There is “always an answer” to the issue of what form the Irish border will take after Brexit, says the EU’s chief negotiator.
Michel Barnier was speaking on a two-day visit to the Republic of Ireland ahead of the start of the Brexit talks.
He met business owners based near the Irish border who could be negatively affected if trade tariffs were imposed between the UK and EU.
On the border issue, he said: “There is always a road when there is a will.”
Also speaking in the Republic of Ireland on Friday, Tony Blair warned that a hard border on the island would be a “disaster”.
The former UK prime minister told a meeting of MEPs in County Wicklow he believed there was a “common desire” to make Northern Ireland a “special case” in Brexit talks.

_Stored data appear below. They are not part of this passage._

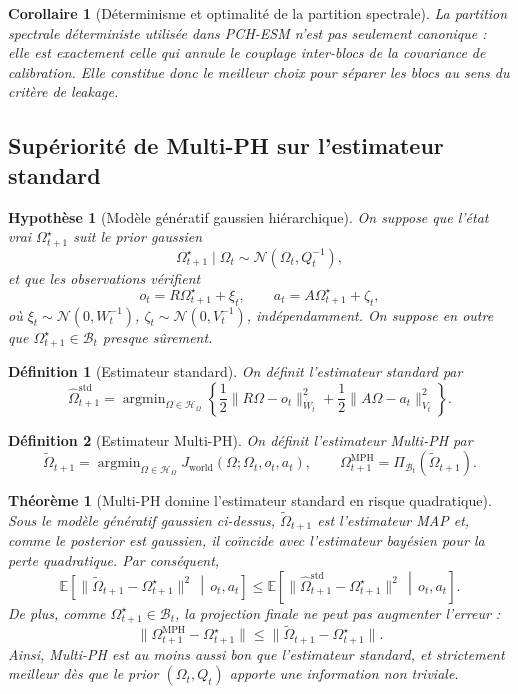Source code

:\documentclass[11pt,a4paper]{article}
\newtheorem{definition}{Définition}[section]
\newtheorem{assumption}{Hypothèse}[section]
\newtheorem{theorem}{Théorème}[section]
\newtheorem{corollary}{Corollaire}[section]
\DeclareMathOperator{\argmin}{argmin}
\newcommand{\Hh}{\mathcal H}
\newcommand{\1}{\mathbf 1}
\begin{document}
\begin{corollary}[Déterminisme et optimalité de la partition spectrale]
La partition spectrale déterministe utilisée dans PCH-ESM n'est pas seulement canonique :
elle est exactement celle qui annule le couplage inter-blocs de la covariance de calibration.
Elle constitue donc le meilleur choix pour séparer les blocs au sens du critère de leakage.
\end{corollary}

\subsection{Supériorité de Multi-PH sur l'estimateur standard}

\begin{assumption}[Modèle génératif gaussien hiérarchique]
On suppose que l'état vrai \(\Omega_{t+1}^\star\) suit le prior gaussien
\[
\Omega_{t+1}^\star \mid \Omega_t \sim \mathcal N(\Omega_t,Q_t^{-1}),
\]
et que les observations vérifient
\[
o_t = R\Omega_{t+1}^\star + \xi_t,
\qquad
a_t = A\Omega_{t+1}^\star + \zeta_t,
\]
où \(\xi_t\sim\mathcal N(0,W_t^{-1})\), \(\zeta_t\sim\mathcal N(0,V_t^{-1})\), indépendamment.
On suppose en outre que \(\Omega_{t+1}^\star\in\mathcal B_t\) presque sûrement.
\end{assumption}

\begin{definition}[Estimateur standard]
On définit l'estimateur standard par
\[
\hat\Omega_{t+1}^{\mathrm{std}}
=
\argmin_{\Omega\in\Hh_\Omega}
\left\{
\frac12\|R\Omega-o_t\|_{W_t}^2
+
\frac12\|A\Omega-a_t\|_{V_t}^2
\right\}.
\]
\end{definition}

\begin{definition}[Estimateur Multi-PH]
On définit l'estimateur Multi-PH par
\[
\tilde\Omega_{t+1}
=
\argmin_{\Omega\in\Hh_\Omega}
J_{\mathrm{world}}(\Omega;\Omega_t,o_t,a_t),
\qquad
\Omega_{t+1}^{\mathrm{MPH}}
=
\Pi_{\mathcal B_t}(\tilde\Omega_{t+1}).
\]
\end{definition}

\begin{theorem}[Multi-PH domine l'estimateur standard en risque quadratique]
Sous le modèle génératif gaussien ci-dessus, \(\tilde\Omega_{t+1}\) est l'estimateur MAP et, comme le posterior est gaussien, il coïncide avec l'estimateur bayésien pour la perte quadratique.
Par conséquent,
\[
\mathbb E\!\left[\|\tilde\Omega_{t+1}-\Omega_{t+1}^\star\|^2 \,\middle|\, o_t,a_t\right]
\le
\mathbb E\!\left[\|\hat\Omega_{t+1}^{\mathrm{std}}-\Omega_{t+1}^\star\|^2 \,\middle|\, o_t,a_t\right].
\]
De plus, comme \(\Omega_{t+1}^\star\in\mathcal B_t\), la projection finale ne peut pas augmenter l'erreur :
\[
\|\Omega_{t+1}^{\mathrm{MPH}}-\Omega_{t+1}^\star\|
\le
\|\tilde\Omega_{t+1}-\Omega_{t+1}^\star\|.
\]
Ainsi, Multi-PH est au moins aussi bon que l'estimateur standard, et strictement meilleur dès que le prior \((\Omega_t,Q_t)\) apporte une information non triviale.
\end{theorem}
\end{document}
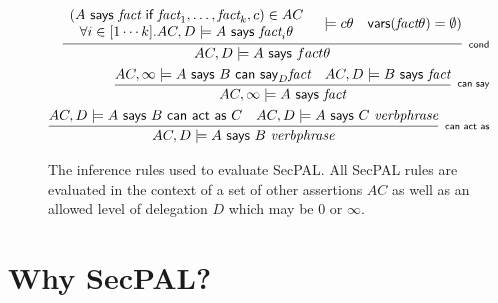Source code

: \documentclass[thesis.tex]{subfiles}
\begin{document}
\begin{figure}
  \centering
  \begin{eqnarray*}
    \infer[\textsf{\scriptsize cond}]{%
      AC, D \models A\textsf{~says~}fact\theta
    }{%
      \begin{array}[c]{c}
        \left(A\textsf{~says~}\textit{fact}\textsf{~if~}\textit{fact}_1, \ldots, \textit{fact}_k, c\right) \in AC \\
        \forall i \in [1\cdots k]. AC,D\models A\textsf{~says~}\textit{fact}_i\theta
      \end{array}
      & \models{c\theta}
      & \textsf{vars}(\textit{fact}\theta) = \emptyset)
    }\\
    \infer[\textsf{\scriptsize can say}]{%
      AC, \infty \models A\textsf{~says~}\textit{fact}
    }{%
      AC, \infty \models A\textsf{~says~}B\textsf{~can~say}_D \textit{fact}
      & AC, D \models B\textsf{~says~}\textit{fact}
    } \\
    \infer[\textsf{\scriptsize can act as}]{%
      AC, D \models A\textsf{~says~}B~\textit{verbphrase}
    }{%
      AC, D \models A\textsf{~says~}B\textsf{~can~act~as~}C
      & AC, D \models A\textsf{~says~}C~\textit{verbphrase}
    }
  \end{eqnarray*}
  \caption[Inference rules used to evaluate {SecPAL}.]{The inference rules used to evaluate {SecPAL}. All {SecPAL} rules are
  evaluated in the context of a set of other assertions $AC$ as well as an
  allowed level of delegation $D$ which may be $0$ or $\infty$.}
\label{secpal:rules}
\end{figure}

\section{Why SecPAL?}
\end{document}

The UK and Irish governments have both said they do not want a return to customs posts on the border after the UK leave the EU.
The EU’s negotiating guidelines call for a “flexible and creative” approach to the customs issue.
Mr Barnier visited a food export business in County Monaghan on Friday, saying that he wanted to “work with all these people on the ground to find solutions” to the border question.
He described the forthcoming Brexit talks as “extraordinary and very complex and difficult”.
“This negotiation will not only be financial, legal or technical – in my view, it will first [be] human and social and economic,” said the French politician.
“[That is] the reason why I want to meet the people on the ground and I want to manage the negotiation with the feet on the ground.
“We want to find solutions without rebuilding any kind of hard border, but we have to find solutions also compatible with the single market.”
He also urged the UK government to “keep calm and negotiate”.
On Thursday, Mr Barnier said the Irish border issue would be one of his three priorities in the negotiations, adding that he would work to avoid a hard border.
But he emphasised that there would have to be some form of customs controls as a result of Brexit.
Irish Foreign Affairs Minister Charlie Flanagan said he was “very pleased that Commissioner Barnier is on the border” in advance of the talks.
However, he told the BBC’s Hardtalk programme that an open border is “a must in all circumstances”.
“I say no to border posts; I say no to fences; I say no to hard border,” said Mr Flanagan.